Top of Extracted entries
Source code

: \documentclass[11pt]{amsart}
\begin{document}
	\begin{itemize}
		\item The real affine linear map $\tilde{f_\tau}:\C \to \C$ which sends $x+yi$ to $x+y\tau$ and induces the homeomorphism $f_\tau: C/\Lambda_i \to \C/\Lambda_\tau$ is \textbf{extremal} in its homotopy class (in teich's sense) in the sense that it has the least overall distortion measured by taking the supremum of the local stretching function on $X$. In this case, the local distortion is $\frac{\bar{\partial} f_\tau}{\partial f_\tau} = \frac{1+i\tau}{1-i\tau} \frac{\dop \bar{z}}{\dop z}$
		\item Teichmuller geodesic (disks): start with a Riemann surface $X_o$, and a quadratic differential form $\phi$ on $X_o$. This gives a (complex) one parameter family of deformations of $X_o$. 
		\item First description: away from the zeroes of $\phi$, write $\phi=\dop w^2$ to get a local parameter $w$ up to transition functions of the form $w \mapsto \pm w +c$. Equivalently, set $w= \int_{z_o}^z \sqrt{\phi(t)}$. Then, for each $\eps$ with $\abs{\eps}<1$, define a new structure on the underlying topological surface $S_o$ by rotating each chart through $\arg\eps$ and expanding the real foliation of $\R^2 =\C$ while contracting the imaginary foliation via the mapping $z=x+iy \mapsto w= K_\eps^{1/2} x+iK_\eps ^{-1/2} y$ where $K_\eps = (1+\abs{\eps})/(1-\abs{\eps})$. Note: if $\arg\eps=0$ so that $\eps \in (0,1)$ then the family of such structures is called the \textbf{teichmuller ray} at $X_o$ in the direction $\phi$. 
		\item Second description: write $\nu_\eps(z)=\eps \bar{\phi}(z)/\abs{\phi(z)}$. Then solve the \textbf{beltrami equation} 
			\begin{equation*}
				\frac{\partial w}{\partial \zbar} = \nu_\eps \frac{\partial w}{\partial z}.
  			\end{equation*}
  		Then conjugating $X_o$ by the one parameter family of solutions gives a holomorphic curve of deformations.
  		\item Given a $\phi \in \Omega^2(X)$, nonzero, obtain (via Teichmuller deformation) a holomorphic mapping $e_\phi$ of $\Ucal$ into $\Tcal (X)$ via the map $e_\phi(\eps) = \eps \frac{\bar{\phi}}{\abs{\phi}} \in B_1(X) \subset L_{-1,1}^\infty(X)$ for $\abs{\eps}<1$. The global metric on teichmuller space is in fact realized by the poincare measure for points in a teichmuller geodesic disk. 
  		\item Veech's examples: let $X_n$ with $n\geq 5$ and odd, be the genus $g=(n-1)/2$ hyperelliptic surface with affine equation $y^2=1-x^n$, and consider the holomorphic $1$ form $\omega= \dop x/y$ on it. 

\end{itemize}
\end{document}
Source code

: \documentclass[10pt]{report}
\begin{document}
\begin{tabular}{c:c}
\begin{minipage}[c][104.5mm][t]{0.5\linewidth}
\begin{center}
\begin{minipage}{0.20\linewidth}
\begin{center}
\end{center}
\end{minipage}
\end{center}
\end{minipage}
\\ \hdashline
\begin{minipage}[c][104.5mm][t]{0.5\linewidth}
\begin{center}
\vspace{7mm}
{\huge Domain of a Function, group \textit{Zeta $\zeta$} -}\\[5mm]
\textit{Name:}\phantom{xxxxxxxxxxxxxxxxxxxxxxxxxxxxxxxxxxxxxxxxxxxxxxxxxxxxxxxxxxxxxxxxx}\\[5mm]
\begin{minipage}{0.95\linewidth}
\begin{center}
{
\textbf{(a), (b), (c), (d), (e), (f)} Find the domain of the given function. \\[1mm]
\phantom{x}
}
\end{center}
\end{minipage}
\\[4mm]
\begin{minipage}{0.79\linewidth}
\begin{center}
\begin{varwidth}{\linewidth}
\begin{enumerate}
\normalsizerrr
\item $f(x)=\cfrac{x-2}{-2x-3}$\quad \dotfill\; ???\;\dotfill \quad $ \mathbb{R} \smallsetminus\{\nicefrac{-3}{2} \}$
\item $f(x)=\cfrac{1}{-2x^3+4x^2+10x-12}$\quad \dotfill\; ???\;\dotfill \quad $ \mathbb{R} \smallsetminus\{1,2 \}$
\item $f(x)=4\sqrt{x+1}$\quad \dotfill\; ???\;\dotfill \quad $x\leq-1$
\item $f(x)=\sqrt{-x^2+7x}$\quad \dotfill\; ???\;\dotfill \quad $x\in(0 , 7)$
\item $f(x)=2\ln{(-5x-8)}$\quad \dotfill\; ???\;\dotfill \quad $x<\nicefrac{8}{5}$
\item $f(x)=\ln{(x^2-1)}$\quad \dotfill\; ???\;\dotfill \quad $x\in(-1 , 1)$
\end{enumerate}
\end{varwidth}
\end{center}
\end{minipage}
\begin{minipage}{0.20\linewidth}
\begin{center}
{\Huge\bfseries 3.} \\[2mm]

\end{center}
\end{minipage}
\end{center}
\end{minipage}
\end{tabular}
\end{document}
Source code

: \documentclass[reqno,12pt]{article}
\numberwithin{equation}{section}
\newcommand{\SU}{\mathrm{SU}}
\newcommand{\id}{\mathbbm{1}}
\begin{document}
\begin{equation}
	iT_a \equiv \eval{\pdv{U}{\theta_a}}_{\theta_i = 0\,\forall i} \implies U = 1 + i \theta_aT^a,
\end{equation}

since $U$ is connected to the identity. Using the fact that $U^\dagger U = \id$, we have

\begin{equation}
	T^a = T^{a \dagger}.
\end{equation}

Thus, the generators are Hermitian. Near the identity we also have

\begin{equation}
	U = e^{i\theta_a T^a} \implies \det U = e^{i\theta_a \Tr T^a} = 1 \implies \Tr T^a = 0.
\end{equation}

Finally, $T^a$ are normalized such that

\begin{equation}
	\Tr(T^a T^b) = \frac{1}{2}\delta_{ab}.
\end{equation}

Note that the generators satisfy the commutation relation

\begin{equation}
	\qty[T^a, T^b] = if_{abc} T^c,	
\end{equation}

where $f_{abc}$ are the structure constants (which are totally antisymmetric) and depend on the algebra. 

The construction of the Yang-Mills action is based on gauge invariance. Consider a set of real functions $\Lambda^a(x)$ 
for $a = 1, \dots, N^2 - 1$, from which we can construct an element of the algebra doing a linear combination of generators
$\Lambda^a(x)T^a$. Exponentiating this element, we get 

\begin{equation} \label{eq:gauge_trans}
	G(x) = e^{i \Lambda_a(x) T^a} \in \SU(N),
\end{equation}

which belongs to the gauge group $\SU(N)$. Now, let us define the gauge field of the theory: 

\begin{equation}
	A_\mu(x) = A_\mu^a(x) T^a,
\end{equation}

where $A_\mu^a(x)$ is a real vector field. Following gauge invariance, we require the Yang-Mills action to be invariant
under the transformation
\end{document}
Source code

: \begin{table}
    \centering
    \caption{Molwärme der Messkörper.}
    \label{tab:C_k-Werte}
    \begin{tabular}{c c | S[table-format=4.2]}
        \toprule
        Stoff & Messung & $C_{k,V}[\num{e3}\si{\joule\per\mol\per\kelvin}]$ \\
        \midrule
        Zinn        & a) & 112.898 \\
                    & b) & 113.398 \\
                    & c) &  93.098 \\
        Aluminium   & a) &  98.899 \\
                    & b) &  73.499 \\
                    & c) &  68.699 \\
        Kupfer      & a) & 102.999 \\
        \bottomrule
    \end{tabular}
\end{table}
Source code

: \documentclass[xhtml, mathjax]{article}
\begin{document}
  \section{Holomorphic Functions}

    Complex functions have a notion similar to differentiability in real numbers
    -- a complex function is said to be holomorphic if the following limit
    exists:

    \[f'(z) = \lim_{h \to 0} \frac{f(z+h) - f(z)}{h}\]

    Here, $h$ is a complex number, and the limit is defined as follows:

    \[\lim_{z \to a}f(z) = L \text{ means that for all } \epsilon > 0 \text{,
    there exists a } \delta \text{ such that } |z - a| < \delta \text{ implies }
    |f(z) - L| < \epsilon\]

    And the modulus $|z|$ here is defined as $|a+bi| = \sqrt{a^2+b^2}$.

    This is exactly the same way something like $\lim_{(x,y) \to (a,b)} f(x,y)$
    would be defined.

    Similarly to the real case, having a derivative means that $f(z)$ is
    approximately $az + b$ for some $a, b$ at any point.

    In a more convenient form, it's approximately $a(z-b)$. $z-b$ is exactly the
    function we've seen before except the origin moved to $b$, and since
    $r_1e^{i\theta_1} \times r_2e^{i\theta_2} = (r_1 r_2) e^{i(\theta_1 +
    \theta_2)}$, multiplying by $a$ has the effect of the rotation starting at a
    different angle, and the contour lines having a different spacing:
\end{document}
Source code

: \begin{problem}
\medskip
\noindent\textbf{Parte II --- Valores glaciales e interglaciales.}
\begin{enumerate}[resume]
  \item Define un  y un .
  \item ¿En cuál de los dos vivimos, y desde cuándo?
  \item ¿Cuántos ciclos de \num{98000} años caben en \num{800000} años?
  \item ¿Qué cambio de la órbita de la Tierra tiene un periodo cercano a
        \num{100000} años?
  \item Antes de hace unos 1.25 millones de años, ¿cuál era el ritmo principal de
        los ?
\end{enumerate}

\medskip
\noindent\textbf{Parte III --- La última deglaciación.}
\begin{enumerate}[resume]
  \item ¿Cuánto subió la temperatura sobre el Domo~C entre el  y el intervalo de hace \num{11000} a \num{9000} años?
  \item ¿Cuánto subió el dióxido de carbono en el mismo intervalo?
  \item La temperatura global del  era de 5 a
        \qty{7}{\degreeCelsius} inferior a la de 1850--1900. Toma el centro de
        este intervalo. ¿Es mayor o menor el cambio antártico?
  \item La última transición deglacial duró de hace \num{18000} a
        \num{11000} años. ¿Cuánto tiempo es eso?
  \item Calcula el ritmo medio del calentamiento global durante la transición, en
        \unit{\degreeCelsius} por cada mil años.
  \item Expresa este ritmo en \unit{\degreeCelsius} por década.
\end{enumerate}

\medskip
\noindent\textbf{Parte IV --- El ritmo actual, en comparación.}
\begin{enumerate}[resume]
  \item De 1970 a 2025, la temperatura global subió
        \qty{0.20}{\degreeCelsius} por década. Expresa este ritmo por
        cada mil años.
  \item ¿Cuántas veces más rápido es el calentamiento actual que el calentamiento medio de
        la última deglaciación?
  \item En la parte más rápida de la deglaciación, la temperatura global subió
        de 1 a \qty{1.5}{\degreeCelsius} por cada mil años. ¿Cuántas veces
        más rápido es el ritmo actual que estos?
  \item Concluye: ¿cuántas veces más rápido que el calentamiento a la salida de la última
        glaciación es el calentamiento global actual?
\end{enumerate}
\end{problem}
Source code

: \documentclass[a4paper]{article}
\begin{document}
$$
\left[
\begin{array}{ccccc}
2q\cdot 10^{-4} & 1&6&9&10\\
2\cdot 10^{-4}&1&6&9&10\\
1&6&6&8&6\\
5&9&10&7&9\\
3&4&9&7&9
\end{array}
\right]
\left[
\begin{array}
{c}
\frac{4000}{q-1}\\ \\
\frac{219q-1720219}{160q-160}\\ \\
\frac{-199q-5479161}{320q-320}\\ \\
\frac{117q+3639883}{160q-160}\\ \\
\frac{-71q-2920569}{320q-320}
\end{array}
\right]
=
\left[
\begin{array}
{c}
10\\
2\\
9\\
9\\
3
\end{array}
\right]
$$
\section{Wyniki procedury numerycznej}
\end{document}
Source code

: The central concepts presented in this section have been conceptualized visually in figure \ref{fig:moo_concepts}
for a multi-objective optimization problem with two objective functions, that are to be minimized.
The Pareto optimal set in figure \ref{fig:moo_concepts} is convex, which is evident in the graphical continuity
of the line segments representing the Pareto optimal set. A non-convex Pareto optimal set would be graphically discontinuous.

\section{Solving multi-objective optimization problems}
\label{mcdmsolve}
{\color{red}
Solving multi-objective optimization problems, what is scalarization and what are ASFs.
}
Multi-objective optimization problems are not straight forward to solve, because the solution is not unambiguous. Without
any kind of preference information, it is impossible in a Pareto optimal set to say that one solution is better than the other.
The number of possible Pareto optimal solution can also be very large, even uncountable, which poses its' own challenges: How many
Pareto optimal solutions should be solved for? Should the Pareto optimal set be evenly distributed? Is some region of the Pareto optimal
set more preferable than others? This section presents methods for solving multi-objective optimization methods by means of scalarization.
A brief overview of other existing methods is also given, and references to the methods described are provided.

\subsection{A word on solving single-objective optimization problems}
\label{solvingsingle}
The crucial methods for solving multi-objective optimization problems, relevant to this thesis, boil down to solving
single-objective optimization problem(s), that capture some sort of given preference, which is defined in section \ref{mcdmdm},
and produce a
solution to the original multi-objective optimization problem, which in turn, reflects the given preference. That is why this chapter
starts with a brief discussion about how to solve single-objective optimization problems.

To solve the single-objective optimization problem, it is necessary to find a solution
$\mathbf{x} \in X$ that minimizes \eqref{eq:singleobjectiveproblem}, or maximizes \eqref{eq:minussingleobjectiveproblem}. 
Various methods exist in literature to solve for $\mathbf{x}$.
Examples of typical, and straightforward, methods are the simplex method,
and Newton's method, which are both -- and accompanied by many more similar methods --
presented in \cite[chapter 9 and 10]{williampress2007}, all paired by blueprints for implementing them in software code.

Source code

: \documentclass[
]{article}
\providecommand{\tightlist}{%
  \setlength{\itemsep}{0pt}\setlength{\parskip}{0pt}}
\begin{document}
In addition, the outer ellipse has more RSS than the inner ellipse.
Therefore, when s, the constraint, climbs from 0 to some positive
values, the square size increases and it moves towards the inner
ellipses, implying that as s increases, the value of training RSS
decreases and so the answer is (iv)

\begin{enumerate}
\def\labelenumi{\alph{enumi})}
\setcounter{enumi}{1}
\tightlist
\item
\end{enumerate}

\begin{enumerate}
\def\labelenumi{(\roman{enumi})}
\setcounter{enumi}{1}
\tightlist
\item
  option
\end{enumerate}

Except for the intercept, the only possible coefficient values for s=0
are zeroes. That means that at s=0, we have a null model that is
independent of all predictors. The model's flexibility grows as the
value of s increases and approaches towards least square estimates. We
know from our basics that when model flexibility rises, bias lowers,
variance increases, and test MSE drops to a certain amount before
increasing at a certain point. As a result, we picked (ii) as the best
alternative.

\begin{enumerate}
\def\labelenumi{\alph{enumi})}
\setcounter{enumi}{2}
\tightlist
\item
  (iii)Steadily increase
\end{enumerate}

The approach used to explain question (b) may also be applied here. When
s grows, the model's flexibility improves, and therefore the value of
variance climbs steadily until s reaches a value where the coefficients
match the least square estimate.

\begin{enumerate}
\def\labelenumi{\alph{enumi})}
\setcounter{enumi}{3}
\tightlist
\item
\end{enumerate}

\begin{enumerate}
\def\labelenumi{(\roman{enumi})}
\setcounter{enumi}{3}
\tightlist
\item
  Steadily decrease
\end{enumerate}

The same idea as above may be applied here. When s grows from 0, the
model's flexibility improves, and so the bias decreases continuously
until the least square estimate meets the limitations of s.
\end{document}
Bottom of Extracted entries
### Work request
Your response should contain each line of the entries above that holds the string "tabular".

### Solution to this task
\begin{tabular}{c:c}
\end{tabular}
    \begin{tabular}{c c | S[table-format=4.2]}
    \end{tabular}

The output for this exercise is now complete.